Vote March 2 For County Supervisor
Thursday, February 19, 2004
Even though there are many excellent candidates running for jobs on the Board of Supervisors of Monterey County on March 2, this choice is as easy as it is important.
Over the next four years, the members of the Board of Supervisors will have a profound impact on the way this county will look 10 years from now and 20 years from now as they confront crucial land-use decisions. Of all of the decisions that our supervisors will face, these are the most important, and it is on this issue—land use—that Parker and Potter stand apart from the crowd.
It is telling that their chief opponents have been less than forthcoming on the issue. Steve Collins, running against Potter, claims to be a big environmentalist. But virtually all of his support comes from big landowners and developers. Jerry Smith, running against Parker, tries to position himself as a populist, but again, he is taking big money from special interests and developers like Nick Lombardo.
Other big issues dog us—from budget woes to housing—and on these issues, many candidates would have served us well. But primarily because of this one thing, we feel the choice is clear.
Education Facilities Bond Act
The opposition to this $12.3-billion bond admits that the state’s schools are falling apart, but insists that this is not the time to fix them: the state is in a financial crisis, how can we be expected to fix the schools? Then the opposition climbs back into their nice new cars and drives home to their nice houses.
This state has got to check its priorities. California is still ranked below Mississippi in per-student spending. The poor public schools are hurting the fabric of our communities and hurting our economy. (Perhaps that’s why the state Chamber of Commerce has joined forces with the usual suspects, teachers and the PTA, to support the bill.)
This bond is much overdue, and our children should not have to wait any longer to have decent schools.
State Budget, Related Taxes and Reserve, Voting Requirements, etc.
This may the most important question on the ballot, despite the fact that it’s sliding under the radar.
During a bad piece of political history 70 years ago, state lawmakers were shackled to a device that requires a two-thirds vote in order to pass a state budget. That, along with a bad combination of partisanship, special-interest money and personality, has led to an annual deadlock in Sacramento.

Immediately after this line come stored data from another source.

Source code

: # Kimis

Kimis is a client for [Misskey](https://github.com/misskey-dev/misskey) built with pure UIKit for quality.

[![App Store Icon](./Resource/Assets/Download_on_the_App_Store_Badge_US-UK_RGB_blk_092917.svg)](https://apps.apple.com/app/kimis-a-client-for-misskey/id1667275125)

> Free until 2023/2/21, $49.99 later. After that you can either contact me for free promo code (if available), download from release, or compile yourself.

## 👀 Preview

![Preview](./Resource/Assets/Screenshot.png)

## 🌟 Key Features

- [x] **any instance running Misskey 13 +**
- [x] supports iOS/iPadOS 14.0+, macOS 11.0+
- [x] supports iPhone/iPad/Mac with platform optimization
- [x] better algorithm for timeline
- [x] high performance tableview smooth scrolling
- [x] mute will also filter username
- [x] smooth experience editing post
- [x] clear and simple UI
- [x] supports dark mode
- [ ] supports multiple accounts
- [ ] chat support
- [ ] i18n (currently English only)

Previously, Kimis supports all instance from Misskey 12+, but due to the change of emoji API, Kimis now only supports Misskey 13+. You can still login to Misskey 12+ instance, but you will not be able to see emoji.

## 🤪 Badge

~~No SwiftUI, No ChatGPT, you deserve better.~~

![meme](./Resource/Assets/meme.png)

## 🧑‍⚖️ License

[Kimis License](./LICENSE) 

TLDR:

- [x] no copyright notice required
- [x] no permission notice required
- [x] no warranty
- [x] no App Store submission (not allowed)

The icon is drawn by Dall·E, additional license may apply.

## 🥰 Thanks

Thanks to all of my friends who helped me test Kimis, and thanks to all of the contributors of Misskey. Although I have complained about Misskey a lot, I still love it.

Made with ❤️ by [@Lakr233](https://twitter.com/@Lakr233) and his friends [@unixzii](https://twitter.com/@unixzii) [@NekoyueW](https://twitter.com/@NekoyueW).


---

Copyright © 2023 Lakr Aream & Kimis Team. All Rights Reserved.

Recently, the two-thirds rule has made it impossible for the legislature to solve the fiscal crisis that now grips the state. It is likely that, if something closer to a simple majority of lawmakers were able to pass a budget, some sort of compromise would have produced a reasonable package of tax hikes and budget cuts. This measure would allow a budget to pass with a vote of 55 percent.
As a bonus, it makes it so our Assemblymembers and Senators do not get paid until the budget passes. We like that part, too.
The Economic Recovery Bond Act
The California Balanced Budget Act
These two bonds are linked: if either one fails, they both go down. That is so because it was so decreed by the Governator in a typically belligerent affront to Californians. Wagging his finger, he scolded us: We will not be allowed to borrow any more money unless we adopt his ideology of enforced budget balancing.
That ought to be enough to make us want to tell him to kiss off right there, but there is much more wrong here.
First off, it is something worse than ironic that Schwarzenegger, who ran on a platform of stern and pious fiscal responsibility, proposes that the state completely and absolutely borrow its way out of this mess—and this bond is simply a way of borrowing money, thereby increasing our debt.
Given the severity of the pressing situation, we would favor an idea that raised a portion of the $15 billion we need from such a bond—with the super-rich chipping in a bit in the form of a tax hike. But to put all of this off into the future is unfair.
Prop. 58, which attempts to force the state to pass a balanced budget every year, is either redundant or toothless, depending who’s arguing against it. But it is of no matter, because it is only there to allow conservatives to feel okay about voting for the bond measure.
Fine. Spike ‘em both. And let’s see our tough-guy governor do the honest work of real politics.